• **YOUR INSTRUCTIONS**:
Copy out every line from the records that includes "ruisseau".

Stored entries:

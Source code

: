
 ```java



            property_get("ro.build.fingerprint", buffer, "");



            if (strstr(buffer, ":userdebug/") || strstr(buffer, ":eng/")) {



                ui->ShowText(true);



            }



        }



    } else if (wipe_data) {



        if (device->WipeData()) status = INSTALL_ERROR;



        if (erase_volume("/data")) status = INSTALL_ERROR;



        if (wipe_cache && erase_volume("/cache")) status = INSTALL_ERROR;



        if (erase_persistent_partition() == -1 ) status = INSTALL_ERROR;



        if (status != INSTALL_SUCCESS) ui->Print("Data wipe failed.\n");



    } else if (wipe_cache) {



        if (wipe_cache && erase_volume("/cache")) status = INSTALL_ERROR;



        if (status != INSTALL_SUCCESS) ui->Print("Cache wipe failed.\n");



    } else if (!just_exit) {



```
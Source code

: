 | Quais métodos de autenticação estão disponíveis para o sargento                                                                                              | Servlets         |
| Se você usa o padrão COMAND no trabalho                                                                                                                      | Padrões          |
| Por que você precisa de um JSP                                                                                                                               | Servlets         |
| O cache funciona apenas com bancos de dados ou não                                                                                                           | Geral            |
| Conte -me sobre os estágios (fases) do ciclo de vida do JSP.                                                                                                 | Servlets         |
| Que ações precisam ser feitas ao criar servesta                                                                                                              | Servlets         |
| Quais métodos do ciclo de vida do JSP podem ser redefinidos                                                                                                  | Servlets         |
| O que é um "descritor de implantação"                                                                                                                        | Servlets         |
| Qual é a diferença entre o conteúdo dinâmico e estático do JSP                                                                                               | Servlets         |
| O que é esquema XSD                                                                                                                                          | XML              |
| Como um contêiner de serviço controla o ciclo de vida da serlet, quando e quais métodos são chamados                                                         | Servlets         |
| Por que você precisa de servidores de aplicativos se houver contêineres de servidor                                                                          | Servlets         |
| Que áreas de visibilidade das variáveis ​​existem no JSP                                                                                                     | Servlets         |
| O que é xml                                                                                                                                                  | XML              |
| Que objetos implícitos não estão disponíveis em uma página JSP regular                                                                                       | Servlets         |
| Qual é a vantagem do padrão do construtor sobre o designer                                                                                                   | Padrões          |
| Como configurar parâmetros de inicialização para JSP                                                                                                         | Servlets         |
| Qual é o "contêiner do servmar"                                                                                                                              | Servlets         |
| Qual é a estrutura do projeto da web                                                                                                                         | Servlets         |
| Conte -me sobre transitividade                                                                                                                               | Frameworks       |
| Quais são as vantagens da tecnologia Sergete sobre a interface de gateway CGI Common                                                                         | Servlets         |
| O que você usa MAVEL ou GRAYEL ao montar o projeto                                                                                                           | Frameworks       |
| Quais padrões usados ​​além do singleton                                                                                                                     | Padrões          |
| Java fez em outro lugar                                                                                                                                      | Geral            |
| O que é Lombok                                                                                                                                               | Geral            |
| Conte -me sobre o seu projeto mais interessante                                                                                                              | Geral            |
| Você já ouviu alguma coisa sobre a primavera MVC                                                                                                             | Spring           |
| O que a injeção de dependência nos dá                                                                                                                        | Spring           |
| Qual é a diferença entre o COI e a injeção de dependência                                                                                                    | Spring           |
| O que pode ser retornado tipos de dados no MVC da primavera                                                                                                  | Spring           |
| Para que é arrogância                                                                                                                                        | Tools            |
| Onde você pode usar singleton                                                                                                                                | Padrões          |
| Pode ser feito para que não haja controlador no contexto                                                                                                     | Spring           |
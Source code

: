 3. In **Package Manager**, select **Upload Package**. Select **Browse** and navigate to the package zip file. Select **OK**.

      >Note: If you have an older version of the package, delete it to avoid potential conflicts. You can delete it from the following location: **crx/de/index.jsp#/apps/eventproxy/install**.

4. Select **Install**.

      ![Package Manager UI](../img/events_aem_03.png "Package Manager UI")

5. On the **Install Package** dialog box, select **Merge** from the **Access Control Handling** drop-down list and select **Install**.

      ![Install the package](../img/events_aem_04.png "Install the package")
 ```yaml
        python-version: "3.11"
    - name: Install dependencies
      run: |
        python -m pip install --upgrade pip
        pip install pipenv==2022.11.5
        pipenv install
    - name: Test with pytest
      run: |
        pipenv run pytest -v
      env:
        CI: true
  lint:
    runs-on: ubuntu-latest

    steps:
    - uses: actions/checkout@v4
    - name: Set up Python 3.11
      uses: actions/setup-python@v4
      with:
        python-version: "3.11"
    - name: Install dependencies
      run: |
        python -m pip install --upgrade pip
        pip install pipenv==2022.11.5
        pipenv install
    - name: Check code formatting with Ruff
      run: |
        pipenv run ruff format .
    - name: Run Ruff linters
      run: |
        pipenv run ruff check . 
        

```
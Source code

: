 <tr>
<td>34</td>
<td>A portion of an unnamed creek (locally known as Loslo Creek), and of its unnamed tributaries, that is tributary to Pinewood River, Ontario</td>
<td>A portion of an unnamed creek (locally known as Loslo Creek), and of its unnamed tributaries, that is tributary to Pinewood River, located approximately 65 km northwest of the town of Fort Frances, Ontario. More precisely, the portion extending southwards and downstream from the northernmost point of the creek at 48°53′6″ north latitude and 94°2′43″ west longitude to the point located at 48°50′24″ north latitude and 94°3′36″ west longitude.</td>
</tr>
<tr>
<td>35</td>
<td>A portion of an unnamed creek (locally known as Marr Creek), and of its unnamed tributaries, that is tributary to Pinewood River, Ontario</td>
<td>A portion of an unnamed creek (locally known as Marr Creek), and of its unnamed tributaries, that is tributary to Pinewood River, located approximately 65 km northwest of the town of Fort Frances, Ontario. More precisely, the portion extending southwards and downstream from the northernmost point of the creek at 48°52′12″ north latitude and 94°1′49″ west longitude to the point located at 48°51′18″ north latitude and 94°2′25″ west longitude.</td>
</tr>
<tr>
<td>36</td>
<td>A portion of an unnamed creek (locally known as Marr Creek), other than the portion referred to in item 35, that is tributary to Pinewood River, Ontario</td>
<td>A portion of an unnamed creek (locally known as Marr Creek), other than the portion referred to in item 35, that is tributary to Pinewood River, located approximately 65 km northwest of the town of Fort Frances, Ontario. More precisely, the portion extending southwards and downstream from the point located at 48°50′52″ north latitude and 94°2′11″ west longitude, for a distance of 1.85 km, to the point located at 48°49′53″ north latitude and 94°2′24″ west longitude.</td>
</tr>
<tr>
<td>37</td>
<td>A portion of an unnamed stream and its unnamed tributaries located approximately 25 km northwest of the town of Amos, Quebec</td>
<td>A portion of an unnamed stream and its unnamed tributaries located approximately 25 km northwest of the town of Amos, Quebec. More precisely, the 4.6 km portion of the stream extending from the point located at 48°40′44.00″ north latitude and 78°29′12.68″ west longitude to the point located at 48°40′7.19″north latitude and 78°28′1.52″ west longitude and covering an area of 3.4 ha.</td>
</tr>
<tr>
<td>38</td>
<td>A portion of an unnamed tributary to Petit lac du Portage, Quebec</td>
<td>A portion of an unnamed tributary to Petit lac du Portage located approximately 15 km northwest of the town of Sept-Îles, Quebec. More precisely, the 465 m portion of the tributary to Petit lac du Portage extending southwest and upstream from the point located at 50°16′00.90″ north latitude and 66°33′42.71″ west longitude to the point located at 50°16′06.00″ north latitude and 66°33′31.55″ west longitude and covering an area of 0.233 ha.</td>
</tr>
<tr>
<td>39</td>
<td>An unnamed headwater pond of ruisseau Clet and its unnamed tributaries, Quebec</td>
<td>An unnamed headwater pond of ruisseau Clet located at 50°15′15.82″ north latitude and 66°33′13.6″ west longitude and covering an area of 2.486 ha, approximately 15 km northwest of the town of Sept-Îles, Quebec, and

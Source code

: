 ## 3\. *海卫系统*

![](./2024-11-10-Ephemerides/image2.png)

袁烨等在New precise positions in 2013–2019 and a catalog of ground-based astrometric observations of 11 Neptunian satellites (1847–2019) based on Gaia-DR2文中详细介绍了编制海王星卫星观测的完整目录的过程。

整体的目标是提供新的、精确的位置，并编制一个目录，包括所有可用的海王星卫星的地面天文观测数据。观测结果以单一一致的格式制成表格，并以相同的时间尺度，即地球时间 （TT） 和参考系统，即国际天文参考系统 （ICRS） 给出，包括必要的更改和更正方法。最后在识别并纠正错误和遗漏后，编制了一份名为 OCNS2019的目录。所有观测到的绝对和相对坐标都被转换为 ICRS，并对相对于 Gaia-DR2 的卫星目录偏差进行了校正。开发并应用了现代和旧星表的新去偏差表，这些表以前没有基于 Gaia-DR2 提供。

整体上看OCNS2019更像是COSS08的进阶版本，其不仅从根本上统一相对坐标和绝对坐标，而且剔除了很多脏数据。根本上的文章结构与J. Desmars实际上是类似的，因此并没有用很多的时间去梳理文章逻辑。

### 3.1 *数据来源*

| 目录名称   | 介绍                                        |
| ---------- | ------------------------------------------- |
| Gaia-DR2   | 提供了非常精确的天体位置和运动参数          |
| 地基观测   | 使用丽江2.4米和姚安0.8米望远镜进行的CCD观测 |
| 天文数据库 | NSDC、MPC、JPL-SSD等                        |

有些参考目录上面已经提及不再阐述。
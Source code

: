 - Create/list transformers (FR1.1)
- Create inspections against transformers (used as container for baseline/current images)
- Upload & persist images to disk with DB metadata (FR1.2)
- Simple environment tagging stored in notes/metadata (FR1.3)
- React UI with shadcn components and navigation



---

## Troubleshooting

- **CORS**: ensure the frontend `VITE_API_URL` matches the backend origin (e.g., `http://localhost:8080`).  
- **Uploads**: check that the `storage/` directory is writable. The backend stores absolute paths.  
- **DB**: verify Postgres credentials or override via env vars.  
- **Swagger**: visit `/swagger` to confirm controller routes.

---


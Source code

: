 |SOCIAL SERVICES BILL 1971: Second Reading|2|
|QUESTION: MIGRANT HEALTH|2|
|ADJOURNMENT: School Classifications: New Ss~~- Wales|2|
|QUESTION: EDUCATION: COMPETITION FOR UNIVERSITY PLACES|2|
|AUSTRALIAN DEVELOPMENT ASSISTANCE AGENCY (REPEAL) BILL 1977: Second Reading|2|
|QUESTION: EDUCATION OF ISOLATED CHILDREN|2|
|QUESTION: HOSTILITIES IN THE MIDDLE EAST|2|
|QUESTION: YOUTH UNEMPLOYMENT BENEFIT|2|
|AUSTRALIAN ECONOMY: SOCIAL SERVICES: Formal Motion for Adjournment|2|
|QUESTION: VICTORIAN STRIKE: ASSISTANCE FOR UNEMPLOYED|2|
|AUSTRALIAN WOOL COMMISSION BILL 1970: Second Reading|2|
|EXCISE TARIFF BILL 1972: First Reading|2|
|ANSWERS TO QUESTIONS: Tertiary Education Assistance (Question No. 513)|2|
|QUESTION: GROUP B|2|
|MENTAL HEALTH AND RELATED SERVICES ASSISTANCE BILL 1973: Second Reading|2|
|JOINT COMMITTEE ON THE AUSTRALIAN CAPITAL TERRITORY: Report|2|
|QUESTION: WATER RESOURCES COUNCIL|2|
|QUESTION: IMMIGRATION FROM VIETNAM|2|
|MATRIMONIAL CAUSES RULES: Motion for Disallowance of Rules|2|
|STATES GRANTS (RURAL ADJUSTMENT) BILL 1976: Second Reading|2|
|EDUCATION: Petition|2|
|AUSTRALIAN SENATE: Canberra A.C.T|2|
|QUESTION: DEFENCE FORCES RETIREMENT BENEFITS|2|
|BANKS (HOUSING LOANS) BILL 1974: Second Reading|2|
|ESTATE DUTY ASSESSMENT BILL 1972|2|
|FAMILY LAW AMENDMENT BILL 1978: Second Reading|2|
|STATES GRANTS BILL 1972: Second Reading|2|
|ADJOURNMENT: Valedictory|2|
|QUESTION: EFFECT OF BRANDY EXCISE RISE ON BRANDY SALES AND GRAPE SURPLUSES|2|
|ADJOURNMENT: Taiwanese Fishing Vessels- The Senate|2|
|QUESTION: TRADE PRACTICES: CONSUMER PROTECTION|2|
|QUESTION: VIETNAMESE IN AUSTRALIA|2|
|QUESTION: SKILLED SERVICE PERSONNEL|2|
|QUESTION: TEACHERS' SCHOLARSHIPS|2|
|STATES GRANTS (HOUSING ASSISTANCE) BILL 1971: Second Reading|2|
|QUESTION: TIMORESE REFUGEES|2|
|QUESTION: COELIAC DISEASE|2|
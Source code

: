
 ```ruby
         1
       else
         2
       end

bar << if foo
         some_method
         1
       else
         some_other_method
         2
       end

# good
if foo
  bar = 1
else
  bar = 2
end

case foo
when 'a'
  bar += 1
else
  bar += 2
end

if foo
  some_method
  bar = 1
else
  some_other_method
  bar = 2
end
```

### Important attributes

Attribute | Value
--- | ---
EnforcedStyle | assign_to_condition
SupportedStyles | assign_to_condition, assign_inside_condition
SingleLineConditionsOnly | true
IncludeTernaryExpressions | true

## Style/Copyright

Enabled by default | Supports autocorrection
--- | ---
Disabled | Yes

• **YOUR RESPONSE**:
<td>An unnamed headwater pond of ruisseau Clet and its unnamed tributaries, Quebec</td>
<td>An unnamed headwater pond of ruisseau Clet located at 50°15′15.82″ north latitude and 66°33′13.6″ west longitude and covering an area of 2.486 ha, approximately 15 km northwest of the town of Sept-Îles, Quebec, and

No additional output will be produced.